Wednesday, 2 October 2013

Journeying to Messina

We are staying in Ispica, in the province of Ragusa, on the south-eastern point of Sicily. Simona's uncle currently lives in Messina town (which is the name of both the town and the province), so we went for a visit.
 
The drive is only a couple of hours, but the views are incredible. Not least because the central reservations of the motorway are brimming with beautiful but toxic Oleander. The road is inland from Ispica to Avola and then follows the coast past Siracusa, Catania and Taormina to Messina.
 
Mount Etna, brooding and perpetually shrouded in a ring of cloud at her summit, hangs over Catania. Etna is an active volcano and there are times when Catania airport, the main airport for the east of Sicily, is closed because Etna is grumpily spewing smoke, ash and lava.
 
After Catania, the landscape becomes noticeably more rugged. Peaks and foothills hide small towns nestled into the protective embrace of the mountain. Sometimes the first sign you'll see of a town will be its cemetery because they're usually outside the walls of the town.
 
Taormina clings to the side of a mountain, overlooking the beautiful, clear waters of a sheltered bay. Little wonder tourists flock to the area!
 
Shortly after Taormina, the indistinct, hazy outline of the mainland appears on the horizon: Calabria - the toe of Italy's boot! And before we know it, traffic is getting heavier because we're entering Messina.
 
The town is not exactly the jewel in Sicily's crown. There is some beauty here, but Messina seems run down and dirty. It is a port and as with any port there is a lot of through traffic.
 
In 1908, there was an earthquake which devastated the town. Temporary housing was quickly erected and after a few years, funds (and permission) were found to begin rebuilding. The work had barely started when the first world war broke out, halting progress. In the 1920s work continued and so much of the architecture here is in the Liberty style (known elsewhere in the world as Art Nouveau).
 
 
Progress ground to a halt again with the Second World War and restarted in the 1950s.
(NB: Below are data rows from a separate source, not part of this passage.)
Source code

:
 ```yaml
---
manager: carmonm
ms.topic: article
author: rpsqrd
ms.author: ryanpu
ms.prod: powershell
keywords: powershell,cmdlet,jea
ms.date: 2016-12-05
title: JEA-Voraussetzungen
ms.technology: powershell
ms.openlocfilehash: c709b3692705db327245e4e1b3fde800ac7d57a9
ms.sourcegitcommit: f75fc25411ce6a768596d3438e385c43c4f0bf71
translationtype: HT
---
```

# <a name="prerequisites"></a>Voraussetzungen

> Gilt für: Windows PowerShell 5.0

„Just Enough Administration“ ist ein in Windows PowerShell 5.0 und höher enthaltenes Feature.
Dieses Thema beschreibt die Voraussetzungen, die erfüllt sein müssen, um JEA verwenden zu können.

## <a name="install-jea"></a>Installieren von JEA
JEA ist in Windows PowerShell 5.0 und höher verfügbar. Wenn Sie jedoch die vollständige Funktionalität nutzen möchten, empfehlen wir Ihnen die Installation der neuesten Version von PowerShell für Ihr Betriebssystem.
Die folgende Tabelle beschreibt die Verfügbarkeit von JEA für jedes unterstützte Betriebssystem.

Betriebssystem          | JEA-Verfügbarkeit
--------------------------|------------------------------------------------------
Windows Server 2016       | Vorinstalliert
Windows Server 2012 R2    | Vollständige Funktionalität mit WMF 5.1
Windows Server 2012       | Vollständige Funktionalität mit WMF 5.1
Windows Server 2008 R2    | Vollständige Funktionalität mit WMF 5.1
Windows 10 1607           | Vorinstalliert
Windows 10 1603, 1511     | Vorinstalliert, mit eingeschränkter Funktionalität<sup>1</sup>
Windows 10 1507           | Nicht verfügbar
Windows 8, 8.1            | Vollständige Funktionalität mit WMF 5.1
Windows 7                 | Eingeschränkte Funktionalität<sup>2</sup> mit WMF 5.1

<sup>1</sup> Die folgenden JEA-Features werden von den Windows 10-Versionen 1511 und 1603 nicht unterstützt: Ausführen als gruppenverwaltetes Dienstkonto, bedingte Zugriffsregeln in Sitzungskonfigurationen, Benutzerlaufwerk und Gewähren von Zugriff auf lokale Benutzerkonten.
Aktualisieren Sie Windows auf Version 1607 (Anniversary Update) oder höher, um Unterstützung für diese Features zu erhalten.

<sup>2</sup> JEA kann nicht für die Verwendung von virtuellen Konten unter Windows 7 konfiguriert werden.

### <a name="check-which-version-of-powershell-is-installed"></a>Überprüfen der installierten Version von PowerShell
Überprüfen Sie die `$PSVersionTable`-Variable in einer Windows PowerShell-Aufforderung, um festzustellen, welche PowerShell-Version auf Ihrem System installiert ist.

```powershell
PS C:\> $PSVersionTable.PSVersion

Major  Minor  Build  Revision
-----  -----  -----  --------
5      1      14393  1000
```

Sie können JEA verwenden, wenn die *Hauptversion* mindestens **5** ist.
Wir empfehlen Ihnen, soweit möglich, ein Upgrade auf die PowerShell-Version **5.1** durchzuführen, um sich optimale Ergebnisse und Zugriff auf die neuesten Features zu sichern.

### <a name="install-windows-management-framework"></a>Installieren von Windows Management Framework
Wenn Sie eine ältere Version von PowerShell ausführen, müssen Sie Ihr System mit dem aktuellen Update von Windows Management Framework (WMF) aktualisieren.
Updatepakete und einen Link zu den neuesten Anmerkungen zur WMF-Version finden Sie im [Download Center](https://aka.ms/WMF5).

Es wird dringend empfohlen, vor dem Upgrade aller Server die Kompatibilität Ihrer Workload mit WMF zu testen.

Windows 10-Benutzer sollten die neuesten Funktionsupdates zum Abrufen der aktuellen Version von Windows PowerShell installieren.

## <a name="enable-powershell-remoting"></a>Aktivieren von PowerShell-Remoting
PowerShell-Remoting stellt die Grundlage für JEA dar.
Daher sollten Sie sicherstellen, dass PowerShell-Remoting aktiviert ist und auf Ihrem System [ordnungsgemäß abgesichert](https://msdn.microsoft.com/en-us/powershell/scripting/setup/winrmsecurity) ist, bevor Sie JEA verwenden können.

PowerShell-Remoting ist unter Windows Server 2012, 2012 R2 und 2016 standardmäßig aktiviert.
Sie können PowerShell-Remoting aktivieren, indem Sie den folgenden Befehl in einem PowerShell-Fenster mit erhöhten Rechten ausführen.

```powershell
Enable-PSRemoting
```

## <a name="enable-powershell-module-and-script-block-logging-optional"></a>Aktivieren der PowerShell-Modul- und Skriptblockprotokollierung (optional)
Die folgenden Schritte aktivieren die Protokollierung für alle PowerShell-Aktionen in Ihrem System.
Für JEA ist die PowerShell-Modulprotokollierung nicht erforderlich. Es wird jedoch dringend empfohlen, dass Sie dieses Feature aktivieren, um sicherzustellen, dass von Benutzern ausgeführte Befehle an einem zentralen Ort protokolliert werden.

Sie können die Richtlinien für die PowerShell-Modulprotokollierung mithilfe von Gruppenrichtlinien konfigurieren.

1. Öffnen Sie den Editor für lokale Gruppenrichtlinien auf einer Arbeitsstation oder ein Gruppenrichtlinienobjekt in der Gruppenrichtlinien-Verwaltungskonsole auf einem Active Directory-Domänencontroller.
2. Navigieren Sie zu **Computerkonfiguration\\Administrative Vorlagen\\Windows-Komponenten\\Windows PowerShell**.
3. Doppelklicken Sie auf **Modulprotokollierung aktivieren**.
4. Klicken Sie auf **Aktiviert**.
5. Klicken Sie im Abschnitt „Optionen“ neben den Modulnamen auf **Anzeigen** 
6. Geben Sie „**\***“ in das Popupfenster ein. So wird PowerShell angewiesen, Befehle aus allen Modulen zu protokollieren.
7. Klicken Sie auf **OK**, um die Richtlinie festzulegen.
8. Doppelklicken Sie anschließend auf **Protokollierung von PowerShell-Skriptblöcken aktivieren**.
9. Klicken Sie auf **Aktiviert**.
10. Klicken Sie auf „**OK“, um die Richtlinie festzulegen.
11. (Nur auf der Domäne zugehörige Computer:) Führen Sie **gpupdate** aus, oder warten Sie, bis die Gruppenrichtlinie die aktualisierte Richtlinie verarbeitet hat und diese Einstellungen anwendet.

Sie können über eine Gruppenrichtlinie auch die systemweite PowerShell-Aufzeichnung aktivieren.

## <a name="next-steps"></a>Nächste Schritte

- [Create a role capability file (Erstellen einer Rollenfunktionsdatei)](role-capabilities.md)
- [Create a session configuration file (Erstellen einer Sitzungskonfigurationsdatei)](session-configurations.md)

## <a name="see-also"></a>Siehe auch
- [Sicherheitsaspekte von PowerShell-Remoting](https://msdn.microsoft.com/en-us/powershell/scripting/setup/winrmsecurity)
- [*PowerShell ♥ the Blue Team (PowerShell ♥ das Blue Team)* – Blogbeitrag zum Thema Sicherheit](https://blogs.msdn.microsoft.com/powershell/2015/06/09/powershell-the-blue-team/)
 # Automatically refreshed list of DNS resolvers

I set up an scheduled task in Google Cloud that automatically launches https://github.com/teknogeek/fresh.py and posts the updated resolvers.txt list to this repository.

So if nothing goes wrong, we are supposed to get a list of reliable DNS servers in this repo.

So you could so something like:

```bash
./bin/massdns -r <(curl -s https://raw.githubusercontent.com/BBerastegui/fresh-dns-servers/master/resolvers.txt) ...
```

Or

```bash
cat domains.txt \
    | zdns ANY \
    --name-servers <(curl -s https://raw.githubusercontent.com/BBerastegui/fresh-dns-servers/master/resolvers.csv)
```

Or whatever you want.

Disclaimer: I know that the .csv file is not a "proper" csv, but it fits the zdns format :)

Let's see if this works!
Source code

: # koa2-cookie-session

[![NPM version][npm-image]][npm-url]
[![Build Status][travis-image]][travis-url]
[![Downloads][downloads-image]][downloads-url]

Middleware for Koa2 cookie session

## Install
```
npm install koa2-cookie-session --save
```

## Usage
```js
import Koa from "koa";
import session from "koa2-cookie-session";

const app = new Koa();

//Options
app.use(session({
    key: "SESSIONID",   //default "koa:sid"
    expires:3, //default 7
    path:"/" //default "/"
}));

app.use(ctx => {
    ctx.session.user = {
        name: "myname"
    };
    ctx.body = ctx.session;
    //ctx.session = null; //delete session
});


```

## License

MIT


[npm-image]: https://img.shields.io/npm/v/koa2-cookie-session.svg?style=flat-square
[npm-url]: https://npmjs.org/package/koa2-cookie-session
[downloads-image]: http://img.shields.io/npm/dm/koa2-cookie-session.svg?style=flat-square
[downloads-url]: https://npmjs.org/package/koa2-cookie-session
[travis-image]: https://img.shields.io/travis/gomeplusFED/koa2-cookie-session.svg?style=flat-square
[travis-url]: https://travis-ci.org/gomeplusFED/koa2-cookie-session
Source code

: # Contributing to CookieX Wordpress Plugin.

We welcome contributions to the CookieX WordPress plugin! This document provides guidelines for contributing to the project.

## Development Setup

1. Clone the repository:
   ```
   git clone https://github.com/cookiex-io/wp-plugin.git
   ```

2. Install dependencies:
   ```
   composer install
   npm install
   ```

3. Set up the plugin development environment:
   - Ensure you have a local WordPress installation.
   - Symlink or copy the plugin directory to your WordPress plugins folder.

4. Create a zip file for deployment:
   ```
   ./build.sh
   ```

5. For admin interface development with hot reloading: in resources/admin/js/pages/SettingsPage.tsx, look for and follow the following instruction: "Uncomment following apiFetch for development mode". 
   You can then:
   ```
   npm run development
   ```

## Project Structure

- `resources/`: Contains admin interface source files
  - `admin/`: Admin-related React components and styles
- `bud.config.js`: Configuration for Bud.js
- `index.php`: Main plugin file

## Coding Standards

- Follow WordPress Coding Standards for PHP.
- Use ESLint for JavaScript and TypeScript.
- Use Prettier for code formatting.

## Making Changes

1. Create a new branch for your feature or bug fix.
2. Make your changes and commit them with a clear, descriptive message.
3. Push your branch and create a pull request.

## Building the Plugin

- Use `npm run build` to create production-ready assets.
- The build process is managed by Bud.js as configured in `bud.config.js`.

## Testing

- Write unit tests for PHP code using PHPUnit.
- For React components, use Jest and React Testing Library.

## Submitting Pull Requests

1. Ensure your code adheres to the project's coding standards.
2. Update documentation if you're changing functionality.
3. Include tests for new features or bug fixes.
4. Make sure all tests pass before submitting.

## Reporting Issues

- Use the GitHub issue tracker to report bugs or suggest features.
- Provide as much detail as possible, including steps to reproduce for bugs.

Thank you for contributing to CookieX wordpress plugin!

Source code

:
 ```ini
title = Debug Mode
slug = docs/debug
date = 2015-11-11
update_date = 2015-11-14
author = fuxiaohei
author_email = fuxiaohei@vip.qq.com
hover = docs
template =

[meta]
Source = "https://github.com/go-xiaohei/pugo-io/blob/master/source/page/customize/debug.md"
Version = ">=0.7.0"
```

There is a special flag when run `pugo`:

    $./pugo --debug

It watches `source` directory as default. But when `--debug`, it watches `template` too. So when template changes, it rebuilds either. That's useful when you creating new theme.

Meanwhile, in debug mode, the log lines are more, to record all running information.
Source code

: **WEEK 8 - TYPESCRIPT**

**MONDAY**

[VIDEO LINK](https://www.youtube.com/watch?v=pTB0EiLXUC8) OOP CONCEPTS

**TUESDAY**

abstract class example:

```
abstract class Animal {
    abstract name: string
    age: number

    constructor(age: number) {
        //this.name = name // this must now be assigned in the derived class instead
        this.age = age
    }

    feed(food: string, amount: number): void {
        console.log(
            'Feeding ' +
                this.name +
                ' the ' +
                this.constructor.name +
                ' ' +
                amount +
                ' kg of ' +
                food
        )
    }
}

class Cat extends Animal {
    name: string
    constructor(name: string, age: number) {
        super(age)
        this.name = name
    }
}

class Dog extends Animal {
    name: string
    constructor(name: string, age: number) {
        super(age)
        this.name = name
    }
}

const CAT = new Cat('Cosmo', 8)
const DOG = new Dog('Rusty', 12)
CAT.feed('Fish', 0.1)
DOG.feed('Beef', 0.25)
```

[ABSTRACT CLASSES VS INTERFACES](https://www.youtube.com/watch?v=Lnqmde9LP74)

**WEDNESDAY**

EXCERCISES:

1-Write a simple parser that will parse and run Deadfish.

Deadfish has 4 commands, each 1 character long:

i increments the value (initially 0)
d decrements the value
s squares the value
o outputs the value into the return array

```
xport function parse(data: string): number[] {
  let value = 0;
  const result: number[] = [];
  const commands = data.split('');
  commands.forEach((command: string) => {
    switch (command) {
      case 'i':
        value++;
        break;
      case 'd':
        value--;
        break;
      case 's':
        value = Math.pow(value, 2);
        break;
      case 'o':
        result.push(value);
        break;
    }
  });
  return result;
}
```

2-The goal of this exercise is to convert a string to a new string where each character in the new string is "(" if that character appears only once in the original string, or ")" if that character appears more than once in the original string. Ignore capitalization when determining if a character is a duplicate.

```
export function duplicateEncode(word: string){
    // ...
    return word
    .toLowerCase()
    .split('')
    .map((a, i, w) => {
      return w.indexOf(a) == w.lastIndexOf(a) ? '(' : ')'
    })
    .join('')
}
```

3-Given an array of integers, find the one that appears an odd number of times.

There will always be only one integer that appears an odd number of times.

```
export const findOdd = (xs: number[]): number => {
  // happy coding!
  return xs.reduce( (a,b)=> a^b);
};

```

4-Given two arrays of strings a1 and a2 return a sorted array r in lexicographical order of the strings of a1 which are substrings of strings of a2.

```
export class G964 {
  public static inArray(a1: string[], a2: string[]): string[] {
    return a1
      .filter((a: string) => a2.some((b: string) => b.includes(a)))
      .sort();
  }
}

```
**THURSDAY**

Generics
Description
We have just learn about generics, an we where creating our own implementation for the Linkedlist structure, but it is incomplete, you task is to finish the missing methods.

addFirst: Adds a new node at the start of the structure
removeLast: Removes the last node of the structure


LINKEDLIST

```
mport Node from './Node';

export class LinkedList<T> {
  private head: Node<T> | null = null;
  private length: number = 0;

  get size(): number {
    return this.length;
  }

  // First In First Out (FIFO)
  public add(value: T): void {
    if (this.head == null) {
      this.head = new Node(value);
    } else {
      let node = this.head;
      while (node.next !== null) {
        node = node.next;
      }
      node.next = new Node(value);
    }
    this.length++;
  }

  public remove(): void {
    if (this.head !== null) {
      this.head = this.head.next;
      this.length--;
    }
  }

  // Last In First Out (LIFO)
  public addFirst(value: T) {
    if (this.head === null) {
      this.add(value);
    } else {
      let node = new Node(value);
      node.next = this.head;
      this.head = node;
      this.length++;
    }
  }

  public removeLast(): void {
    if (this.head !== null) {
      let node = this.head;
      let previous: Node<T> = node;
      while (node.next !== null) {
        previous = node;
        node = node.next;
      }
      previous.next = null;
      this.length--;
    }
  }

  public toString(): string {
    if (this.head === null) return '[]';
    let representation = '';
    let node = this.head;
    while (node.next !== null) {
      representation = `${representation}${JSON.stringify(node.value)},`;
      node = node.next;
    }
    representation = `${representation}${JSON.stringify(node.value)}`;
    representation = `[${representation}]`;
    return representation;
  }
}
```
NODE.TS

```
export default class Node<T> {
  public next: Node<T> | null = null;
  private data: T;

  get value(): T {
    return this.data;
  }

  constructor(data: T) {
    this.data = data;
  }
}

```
Over a hundred years since the quake however, that temporary housing is still in use; the buildings have been modernised a little and renovated here and there, but they're still the same structures and people live there.
 
The beauty of the town is the panoramic walk, high up by the old city walls, looking out to the harbour, the strait and Calabria beyond.
 
 
We descended the hillside through the grounds of the Montalto Church and headed towards Piazza del Duomo (the Cathedral) The rebuilt clocktower was inaugurated in 1933 with works built by the Ungerer company of Strasbourg and at midday every day it gives a quirky display steeped in the tradition and folklore of the area.
 
 
Two statues - Diana and Clarenza, historical heroines of the city - draw attention by tolling the bells. Then a lion (the symbol of Messina) waves a flag, waggles his tail and throws back his head to emit three fearsome roars. Next up is a somewhat arthritic display from a rooster, which struggles to flap its wings before crowing. As Schubert's Ave Maria plays, a model of Montalto Church rises from what I assumed to be the rubble of the 1908 earthquake, Christ raises his arms to bless the crowd and finally there's a depiction of the legend of the letter sent to the residents of Messina from the Virgin Mary. It scores highly on entertainment value plus, it's all visible for free!